• TASK DETAILS: Set down exactly the lines that run from the line with "The standard formula" to the end of the data, and nothing else.

• Pictures paired with source code:
◇ ◇ ◇ ◇ ◇ ◇ ◇
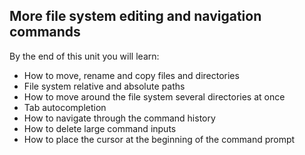 ## More file system editing and navigation commands

By the end of this unit you will learn:

- How to move, rename and copy files and directories
- File system relative and absolute paths
- How to move around the file system several directories at once
- Tab autocompletion
- How to navigate through the command history
- How to delete large command inputs
- How to place the cursor at the beginning of the command prompt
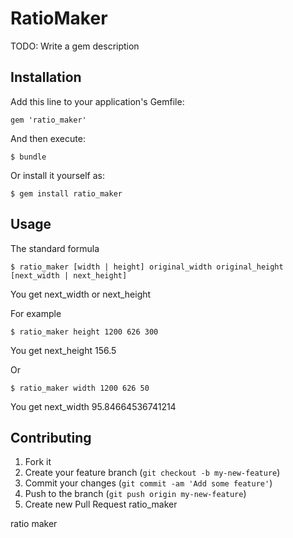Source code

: # RatioMaker

TODO: Write a gem description

## Installation

Add this line to your application's Gemfile:

    gem 'ratio_maker'

And then execute:

    $ bundle

Or install it yourself as:

    $ gem install ratio_maker

## Usage

The standard formula 

    $ ratio_maker [width | height] original_width original_height [next_width | next_height]

You get next_width or next_height

For example

    $ ratio_maker height 1200 626 300

You get next_height 156.5

Or

    $ ratio_maker width 1200 626 50

You get next_width 95.84664536741214

## Contributing

1. Fork it
2. Create your feature branch (`git checkout -b my-new-feature`)
3. Commit your changes (`git commit -am 'Add some feature'`)
4. Push to the branch (`git push origin my-new-feature`)
5. Create new Pull Request
ratio_maker

ratio maker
◇ ◇ ◇ ◇ ◇ ◇ ◇
• SOLUTION FOR THIS PROBLEM:
The standard formula 

    $ ratio_maker [width | height] original_width original_height [next_width | next_height]

You get next_width or next_height

For example

    $ ratio_maker height 1200 626 300

You get next_height 156.5

Or

    $ ratio_maker width 1200 626 50

You get next_width 95.84664536741214

## Contributing

1. Fork it
2. Create your feature branch (`git checkout -b my-new-feature`)
3. Commit your changes (`git commit -am 'Add some feature'`)
4. Push to the branch (`git push origin my-new-feature`)
5. Create new Pull Request
ratio_maker

ratio maker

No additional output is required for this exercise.